Let $\lambda$ and $\mu$ be partitions with at most $n$ parts. Write $\mu = 0^{n_0}1^{n_1}2^{n_2}...$ with $\sum_i n_i = n$, to mean $\mu$ has $n_0$ parts of size $0$, $n_1$ parts of size $1$, and so on. Let $V(\lambda)$ be the irreducible finite dimensional polynomial representation of $GL_n(\mathbb{C})$ of highest weight $\lambda$, and let $V(\lambda)_\mu$ be its $\mu$-weight space.
$V(\lambda)_\mu$ naturally carries an action of $S_{n_0} \times S_{n_1} \times S_{n_2} \times \dots$ (a subgroup of $S_n$, conjugate to the obvious inclusion).
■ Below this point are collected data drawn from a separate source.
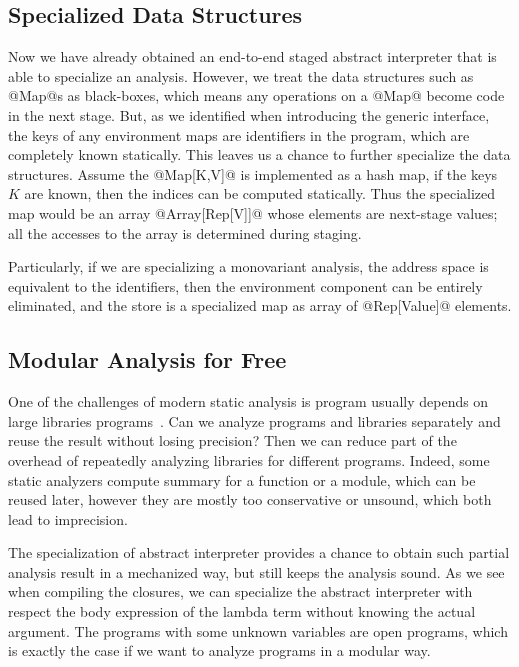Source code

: \subsection{Specialized Data Structures} \label{staged_ds}

Now we have already obtained an end-to-end staged abstract interpreter that is
able to specialize an analysis. However, we treat the data structures such as
@Map@s as black-boxes, which means any operations on a @Map@ become code in the
next stage. But, as we identified when introducing the generic interface, the
keys of any environment maps are identifiers in the program, which are
completely known statically. This leaves us a chance to further specialize the
data structures. Assume the @Map[K,V]@ is implemented as a hash map, if the keys
$K$ are known, then the indices can be computed statically. Thus the specialized
map would be an array @Array[Rep[V]]@ whose elements are next-stage values; all
the accesses to the array is determined during staging.

Particularly, if we are specializing a monovariant analysis, the address space
is equivalent to the identifiers, then the environment component can be entirely
eliminated, and the store is a specialized map as array of @Rep[Value]@
elements.

\subsection{Modular Analysis for Free}

One of the challenges of modern static analysis is program usually depends on
large libraries programs~\cite{toman_et_al:LIPIcs:2017:7121}. Can we analyze
programs and libraries separately and reuse the result without losing precision?
Then we can reduce part of the overhead of repeatedly analyzing libraries for
different programs. Indeed, some static analyzers compute summary for a function
or a module, which can be reused later, however they are mostly too conservative
or unsound, which both lead to imprecision.

The specialization of abstract interpreter provides a chance to obtain such
partial analysis result in a mechanized way, but still keeps the analysis sound.
As we see when compiling the closures, we can specialize the abstract
interpreter with respect the body expression of the lambda term without knowing
the actual argument. The programs with some unknown variables are open programs,
which is exactly the case if we want to analyze programs in a modular way.

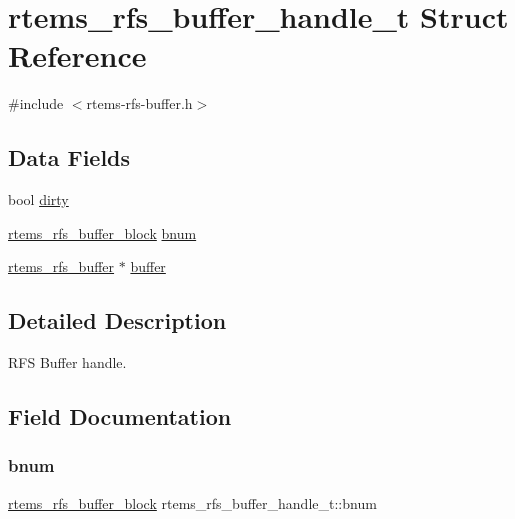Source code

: \hypertarget{structrtems__rfs__buffer__handle__t}{}\section{rtems\+\_\+rfs\+\_\+buffer\+\_\+handle\+\_\+t Struct Reference}
\label{structrtems__rfs__buffer__handle__t}


{\ttfamily \#include $<$rtems-\/rfs-\/buffer.\+h$>$}

\subsection*{Data Fields}
\begin{DoxyCompactItemize}
\item 
bool \mbox{\hyperlink{structrtems__rfs__buffer__handle__t_a9cda14e8c9402d522a516d8e22a1c211}{dirty}}
\item 
\mbox{\hyperlink{rtems-rfs-buffer_8h_a5650d53328a5af0a78198fe780aec043}{rtems\+\_\+rfs\+\_\+buffer\+\_\+block}} \mbox{\hyperlink{structrtems__rfs__buffer__handle__t_af17a3763516914b0ec8eb535d86de75f}{bnum}}
\item 
\mbox{\hyperlink{struct__rtems__rfs__buffer}{rtems\+\_\+rfs\+\_\+buffer}} $\ast$ \mbox{\hyperlink{structrtems__rfs__buffer__handle__t_a6ff6e062d9d19ce744f5515a322ec195}{buffer}}
\end{DoxyCompactItemize}


\subsection{Detailed Description}
R\+FS Buffer handle. 

\subsection{Field Documentation}
\mbox{\label{structrtems__rfs__buffer__handle__t_af17a3763516914b0ec8eb535d86de75f}} 
\subsubsection{\texorpdfstring{bnum}{bnum}}
{\footnotesize\ttfamily \mbox{\hyperlink{rtems-rfs-buffer_8h_a5650d53328a5af0a78198fe780aec043}{rtems\+\_\+rfs\+\_\+buffer\+\_\+block}} rtems\+\_\+rfs\+\_\+buffer\+\_\+handle\+\_\+t\+::bnum}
I am wondering what is known about these spaces as $S_{n_0} \times S_{n_1} \times S_{n_2} \times \dots$ representations?
Here are a few initial things I've noticed:
The dimension of these spaces are Kostka numbers.
For polynomial representations the $S_{n_0}$ factor acts trivially, so we can just think of them as $S_{n_1} \times S_{n_2} \times S_{n_3} \times \dots$ representations.
If we fix partitions $\lambda$ and $\mu$ and let $n$ vary the $S_{n_1} \times S_{n_2} \times S_{n_3} \times \dots$ representations we get don't change (provided $n$ is large enough for this all to make sense).
Ideally I'd like some description of these representations in terms of some combinatorics on semistandard Young tableaux, but I'd be interested in hearing whatever is known.